Repeat every entry word for word, skipping the pictures.

Given records:
============

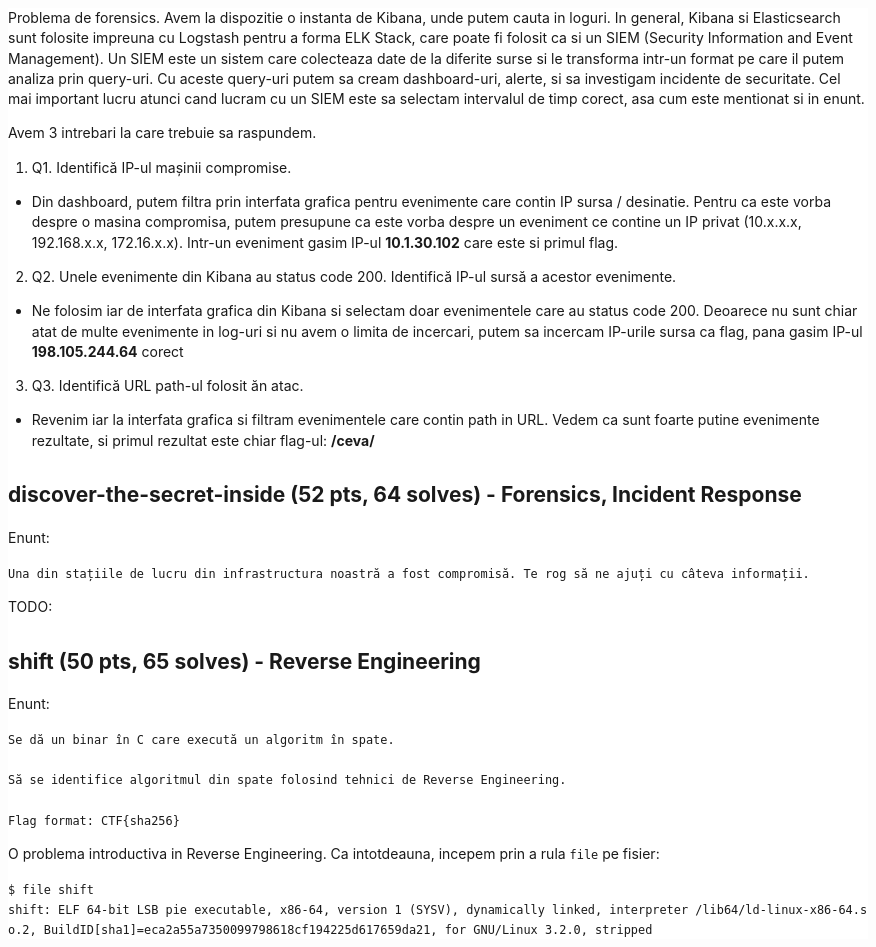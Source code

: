 Problema de forensics. Avem la dispozitie o instanta de Kibana, unde putem cauta in loguri. In general, Kibana si Elasticsearch sunt folosite impreuna cu Logstash pentru a forma ELK Stack, care poate fi folosit ca si un SIEM (Security Information and Event Management). Un SIEM este un sistem care colecteaza date de la diferite surse si le transforma intr-un format pe care il putem analiza prin query-uri. Cu aceste query-uri putem sa cream dashboard-uri, alerte, si sa investigam incidente de securitate. Cel mai important lucru atunci cand lucram cu un SIEM este sa selectam intervalul de timp corect, asa cum este mentionat si in enunt.

Avem 3 intrebari la care trebuie sa raspundem. 

1. Q1. Identifică IP-ul mașinii compromise. 
* Din dashboard, putem filtra prin interfata grafica pentru evenimente care contin IP sursa / desinatie. Pentru ca este vorba despre o masina compromisa, putem presupune ca este vorba despre un eveniment ce contine un IP privat (10.x.x.x, 192.168.x.x, 172.16.x.x). Intr-un eveniment gasim IP-ul **10.1.30.102** care este si primul flag.
2. Q2. Unele evenimente din Kibana au status code 200. Identifică IP-ul sursă a acestor evenimente.
* Ne folosim iar de interfata grafica din Kibana si selectam doar evenimentele care au status code 200. Deoarece nu sunt chiar atat de multe evenimente in log-uri si nu avem o limita de incercari, putem sa incercam IP-urile sursa ca flag, pana gasim IP-ul **198.105.244.64** corect
3. Q3. Identifică URL path-ul folosit ăn atac. 
* Revenim iar la interfata grafica si filtram evenimentele care contin path in URL. Vedem ca sunt foarte putine evenimente rezultate, si primul rezultat este chiar flag-ul: **/ceva/**

<a name="discover-the-secret-inside"></a>
## discover-the-secret-inside (52 pts, 64 solves) - Forensics, Incident Response

Enunt:
```
Una din stațiile de lucru din infrastructura noastră a fost compromisă. Te rog să ne ajuți cu câteva informații.
```

TODO:

<a name="shift"></a>
## shift (50 pts, 65 solves) - Reverse Engineering

Enunt:
```
Se dă un binar în C care execută un algoritm în spate.

Să se identifice algoritmul din spate folosind tehnici de Reverse Engineering.

Flag format: CTF{sha256}
```

O problema introductiva in Reverse Engineering. Ca intotdeauna, incepem prin a rula `file` pe fisier:
```
$ file shift
shift: ELF 64-bit LSB pie executable, x86-64, version 1 (SYSV), dynamically linked, interpreter /lib64/ld-linux-x86-64.so.2, BuildID[sha1]=eca2a55a7350099798618cf194225d617659da21, for GNU/Linux 3.2.0, stripped
```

============

Exercise answer:
Source code

: Problema de forensics. Avem la dispozitie o instanta de Kibana, unde putem cauta in loguri. In general, Kibana si Elasticsearch sunt folosite impreuna cu Logstash pentru a forma ELK Stack, care poate fi folosit ca si un SIEM (Security Information and Event Management). Un SIEM este un sistem care colecteaza date de la diferite surse si le transforma intr-un format pe care il putem analiza prin query-uri. Cu aceste query-uri putem sa cream dashboard-uri, alerte, si sa investigam incidente de securitate. Cel mai important lucru atunci cand lucram cu un SIEM este sa selectam intervalul de timp corect, asa cum este mentionat si in enunt.

Avem 3 intrebari la care trebuie sa raspundem. 

1. Q1. Identifică IP-ul mașinii compromise. 
* Din dashboard, putem filtra prin interfata grafica pentru evenimente care contin IP sursa / desinatie. Pentru ca este vorba despre o masina compromisa, putem presupune ca este vorba despre un eveniment ce contine un IP privat (10.x.x.x, 192.168.x.x, 172.16.x.x). Intr-un eveniment gasim IP-ul **10.1.30.102** care este si primul flag.
2. Q2. Unele evenimente din Kibana au status code 200. Identifică IP-ul sursă a acestor evenimente.
* Ne folosim iar de interfata grafica din Kibana si selectam doar evenimentele care au status code 200. Deoarece nu sunt chiar atat de multe evenimente in log-uri si nu avem o limita de incercari, putem sa incercam IP-urile sursa ca flag, pana gasim IP-ul **198.105.244.64** corect
3. Q3. Identifică URL path-ul folosit ăn atac. 
* Revenim iar la interfata grafica si filtram evenimentele care contin path in URL. Vedem ca sunt foarte putine evenimente rezultate, si primul rezultat este chiar flag-ul: **/ceva/**

<a name="discover-the-secret-inside"></a>
## discover-the-secret-inside (52 pts, 64 solves) - Forensics, Incident Response

Enunt:
```
Una din stațiile de lucru din infrastructura noastră a fost compromisă. Te rog să ne ajuți cu câteva informații.
```

TODO:

<a name="shift"></a>
## shift (50 pts, 65 solves) - Reverse Engineering

Enunt:
```
Se dă un binar în C care execută un algoritm în spate.

Să se identifice algoritmul din spate folosind tehnici de Reverse Engineering.

Flag format: CTF{sha256}
```

O problema introductiva in Reverse Engineering. Ca intotdeauna, incepem prin a rula `file` pe fisier:
```
$ file shift
shift: ELF 64-bit LSB pie executable, x86-64, version 1 (SYSV), dynamically linked, interpreter /lib64/ld-linux-x86-64.so.2, BuildID[sha1]=eca2a55a7350099798618cf194225d617659da21, for GNU/Linux 3.2.0, stripped
```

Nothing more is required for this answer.